Voilà, j'espère que vous aimerez. ^^
Mélusine
La sorcière et le dragon
Morgane ouvrit les yeux à la sensation d'un souffle doux comme une brise de printemps, glissant sur elle, l'enveloppant et lui tenant chaud, tel un duvet. Elle vit alors la créature la plus incroyable qu'il lui eût été donné de voir. Un être majestueux, le corps blanc couvert d'écailles, des yeux bleus de saphir et des ailes aussi transparentes que celles d'une libellule. Emerveillée par cette vision, elle regarda la créature s'envoler et disparaitre au-dessus des cimes. Elle crut un instant avoir rêvé. Ou bien être morte et arrivée à Avalon. Car on lui avait toujours dit que le dernier dragon avait été vaincu par Arthur.
Comment ? La question demeurait sans réponse.
Mais non, elle n'était pas morte. Puisqu'elle pouvait sentir sa blessure au côté et le sang qui poissait ses vêtements. Mais enfin, elle était vivante. Et c'était un début !

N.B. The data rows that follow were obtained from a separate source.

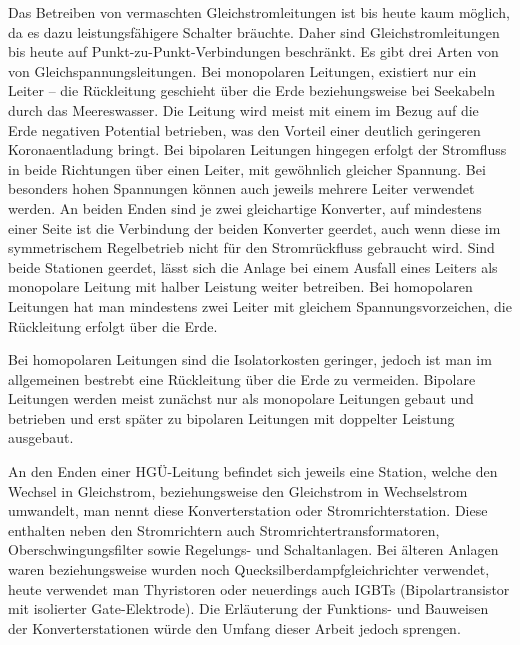 Das Betreiben von vermaschten Gleichstromleitungen ist bis heute kaum möglich, da es dazu leistungsfähigere Schalter bräuchte.\cite{Schymroch}
Daher sind Gleichstromleitungen bis heute auf Punkt-zu-Punkt-Verbindungen beschränkt.
Es gibt drei Arten von von Gleichspannungsleitungen.
Bei monopolaren Leitungen, existiert nur ein Leiter – die Rückleitung geschieht über die Erde beziehungsweise bei Seekabeln durch das Meereswasser. Die Leitung wird meist mit einem im Bezug auf die Erde negativen Potential betrieben, was den Vorteil einer deutlich geringeren Koronaentladung bringt.\cite{Padiyar}
Bei bipolaren Leitungen hingegen erfolgt der Stromfluss in beide Richtungen über einen Leiter, mit gewöhnlich gleicher Spannung. Bei besonders hohen Spannungen können auch jeweils mehrere Leiter verwendet werden. An beiden Enden sind je zwei gleichartige Konverter, auf mindestens einer Seite ist die Verbindung der beiden Konverter geerdet, auch wenn diese im symmetrischem Regelbetrieb nicht für den Stromrückfluss gebraucht wird. Sind beide Stationen geerdet, lässt sich die Anlage bei einem Ausfall eines Leiters als monopolare Leitung mit halber Leistung weiter betreiben.
Bei homopolaren Leitungen hat man mindestens zwei Leiter mit gleichem Spannungsvorzeichen, die Rückleitung erfolgt über die Erde.

Bei homopolaren Leitungen sind die Isolatorkosten geringer, jedoch ist man im allgemeinen bestrebt eine Rückleitung über die Erde zu vermeiden. Bipolare Leitungen werden meist zunächst nur als monopolare Leitungen gebaut und betrieben und erst später zu bipolaren Leitungen mit doppelter Leistung ausgebaut.\cite{Padiyar}

An den Enden einer HGÜ-Leitung befindet sich jeweils eine Station, welche den Wechsel in Gleichstrom, beziehungsweise den Gleichstrom in Wechselstrom umwandelt, man nennt diese Konverterstation oder Stromrichterstation. Diese enthalten neben den Stromrichtern auch Stromrichtertransformatoren, Oberschwingungsfilter sowie Regelungs- und Schaltanlagen. Bei älteren Anlagen waren beziehungsweise wurden noch Quecksilberdampfgleichrichter verwendet, heute verwendet man Thyristoren oder neuerdings auch IGBTs (Bipolartransistor mit isolierter Gate-Elektrode). Die Erläuterung der Funktions- und Bauweisen der Konverterstationen würde den Umfang dieser Arbeit jedoch sprengen.


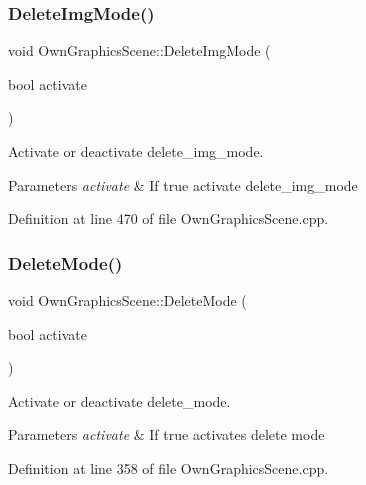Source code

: \mbox{\label{classOwnGraphicsScene_aefe52a5b20dbb38dcc9d9510ecfabe52}} 
\subsubsection{\texorpdfstring{Delete\+Img\+Mode()}{DeleteImgMode()}}
{\footnotesize\ttfamily void Own\+Graphics\+Scene\+::\+Delete\+Img\+Mode (\begin{DoxyParamCaption}\item[{bool}]{activate }\end{DoxyParamCaption})}



Activate or deactivate delete\+\_\+img\+\_\+mode. 


\begin{DoxyParams}{Parameters}
{\em activate} & If true activate delete\+\_\+img\+\_\+mode \\
\hline
\end{DoxyParams}


Definition at line 470 of file Own\+Graphics\+Scene.\+cpp.

\mbox{\label{classOwnGraphicsScene_aca454942ecf6c472d020e063862464d4}} 
\subsubsection{\texorpdfstring{Delete\+Mode()}{DeleteMode()}}
{\footnotesize\ttfamily void Own\+Graphics\+Scene\+::\+Delete\+Mode (\begin{DoxyParamCaption}\item[{bool}]{activate }\end{DoxyParamCaption})}



Activate or deactivate delete\+\_\+mode. 


\begin{DoxyParams}{Parameters}
{\em activate} & If true activates delete mode \\
\hline
\end{DoxyParams}


Definition at line 358 of file Own\+Graphics\+Scene.\+cpp.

Elle ne savait plus trop comment cela s'était produit. Elle se rappelait de la bataille, de sa fuite à travers les couloirs, de s'être retrouvée prise au piège face à Merlin et Guenièvre. Puis c'était le trou noir, jusqu'à ce qu'elle se réveille dans la forêt, sur l'herbe fraiche, avec un dragon blanc planté devant elle.
Constatant l'état misérable dans lequel elle se trouvait, elle comprit instinctivement que la bataille était perdue qu'elle devait fuir, une fois encore chassée, ventre à terre, comme une mendiante. Une fois encore, Arthur triomphait. Une fois encore, il lui prenait tout. Tout ce qu'elle avait. Tout ce pour quoi elle s'était battue. La réduisant à la misère la plus totale. Comme elle le haïssait ! Comme elle aurait voulu le voir à genoux et lui demander grâce !
Au bout d'un moment, elle fut contrainte de s'arrêter. Sa course effrénée, pour mettre le plus de distance possible entre elle et Camelot, avait épuisé la moitié des forces que le dragon lui avait rendues. Et sa blessure n'était toujours pas soignée.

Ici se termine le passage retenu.